┌──
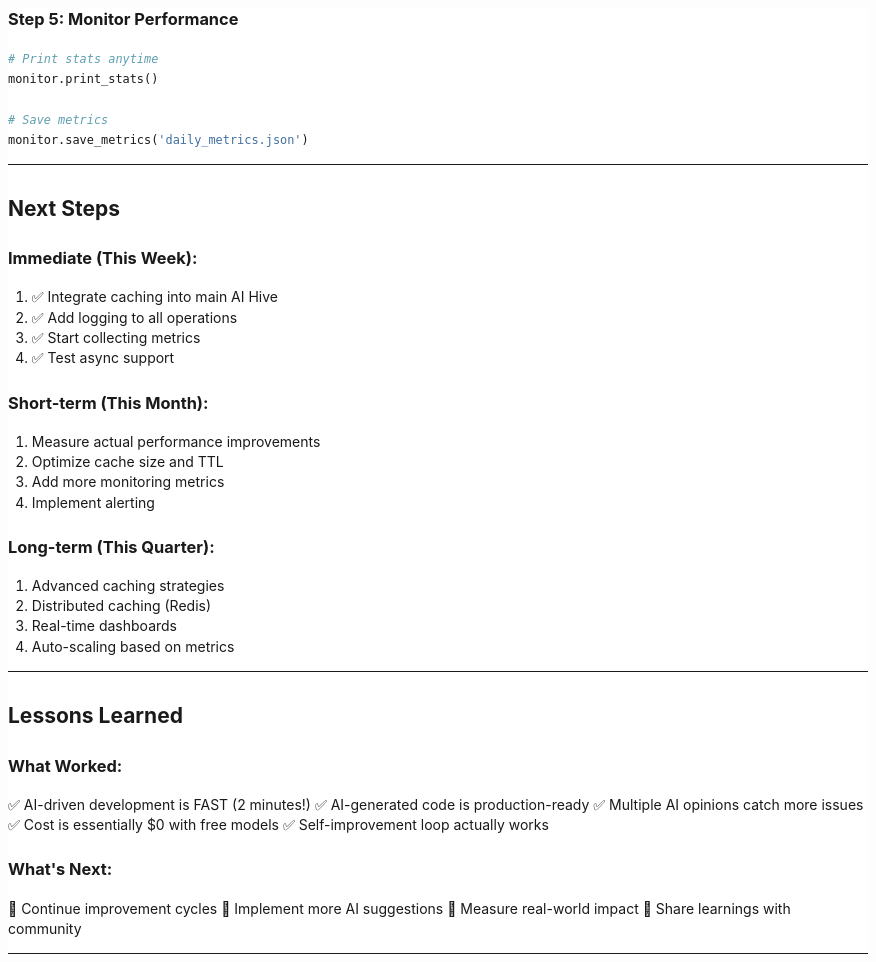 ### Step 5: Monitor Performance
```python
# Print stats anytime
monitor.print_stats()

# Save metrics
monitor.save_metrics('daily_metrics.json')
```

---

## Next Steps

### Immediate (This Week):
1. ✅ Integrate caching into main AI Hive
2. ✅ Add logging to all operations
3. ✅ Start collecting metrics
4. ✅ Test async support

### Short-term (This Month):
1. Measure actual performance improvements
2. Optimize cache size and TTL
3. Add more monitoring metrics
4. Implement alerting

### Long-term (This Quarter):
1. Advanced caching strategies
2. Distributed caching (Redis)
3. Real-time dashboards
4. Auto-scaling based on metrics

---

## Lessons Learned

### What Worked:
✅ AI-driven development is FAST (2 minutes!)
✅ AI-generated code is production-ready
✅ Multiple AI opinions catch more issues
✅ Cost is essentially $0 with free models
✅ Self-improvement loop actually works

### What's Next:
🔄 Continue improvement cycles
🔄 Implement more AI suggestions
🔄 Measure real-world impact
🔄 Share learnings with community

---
└──
┌──
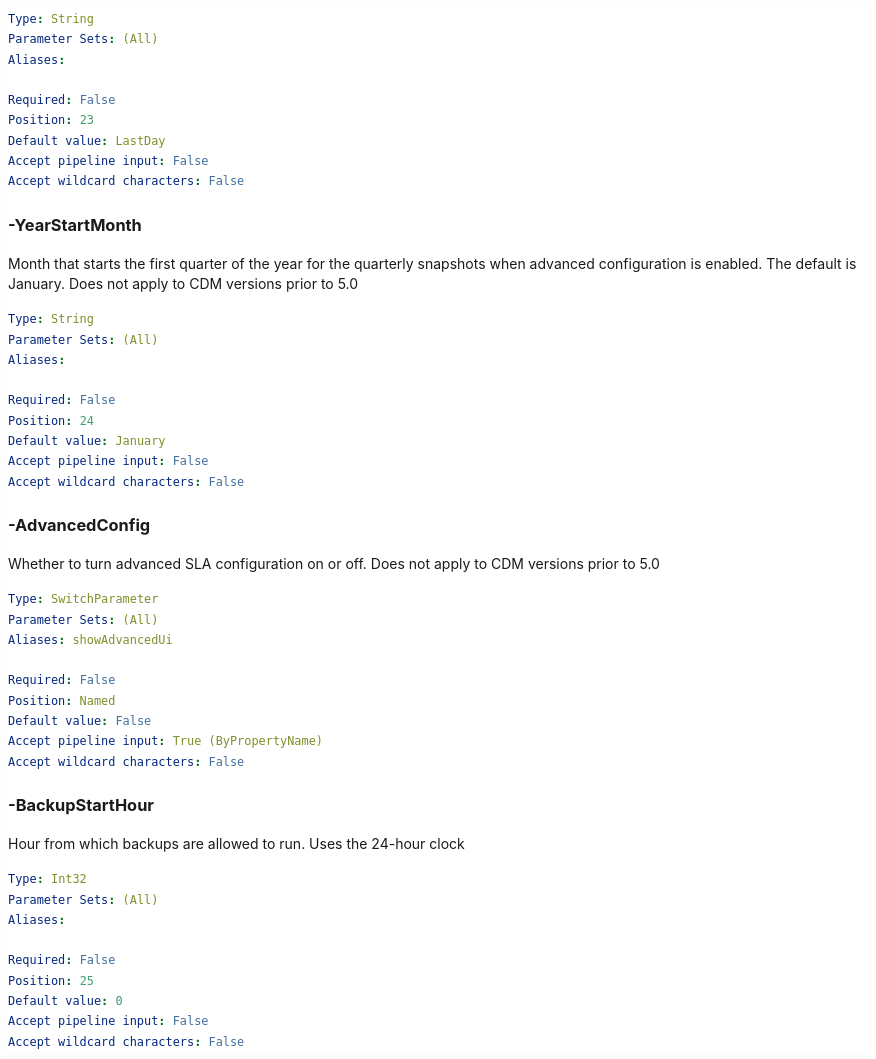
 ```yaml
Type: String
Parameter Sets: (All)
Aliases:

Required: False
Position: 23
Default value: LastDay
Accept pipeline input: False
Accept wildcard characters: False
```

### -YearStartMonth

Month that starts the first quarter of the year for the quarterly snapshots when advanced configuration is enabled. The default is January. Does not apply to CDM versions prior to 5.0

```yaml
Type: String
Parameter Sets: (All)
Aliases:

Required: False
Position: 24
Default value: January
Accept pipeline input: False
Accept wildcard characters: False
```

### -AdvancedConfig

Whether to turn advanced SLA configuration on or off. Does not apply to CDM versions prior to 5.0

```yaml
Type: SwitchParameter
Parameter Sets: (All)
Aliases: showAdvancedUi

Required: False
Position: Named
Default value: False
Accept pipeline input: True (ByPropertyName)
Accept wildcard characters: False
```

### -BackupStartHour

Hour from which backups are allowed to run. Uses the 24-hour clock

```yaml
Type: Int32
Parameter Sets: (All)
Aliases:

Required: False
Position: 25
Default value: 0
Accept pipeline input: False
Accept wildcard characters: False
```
└──
Nothing but the lines above from the one that has "### Step 5: Monitor Performance" down to the one that has "1. Measure actual performance improvements" belongs in the answer, copied exactly, without pictures.

 ### Step 5: Monitor Performance
```python
# Print stats anytime
monitor.print_stats()

# Save metrics
monitor.save_metrics('daily_metrics.json')
```

---

## Next Steps

### Immediate (This Week):
1. ✅ Integrate caching into main AI Hive
2. ✅ Add logging to all operations
3. ✅ Start collecting metrics
4. ✅ Test async support

### Short-term (This Month):
1. Measure actual performance improvements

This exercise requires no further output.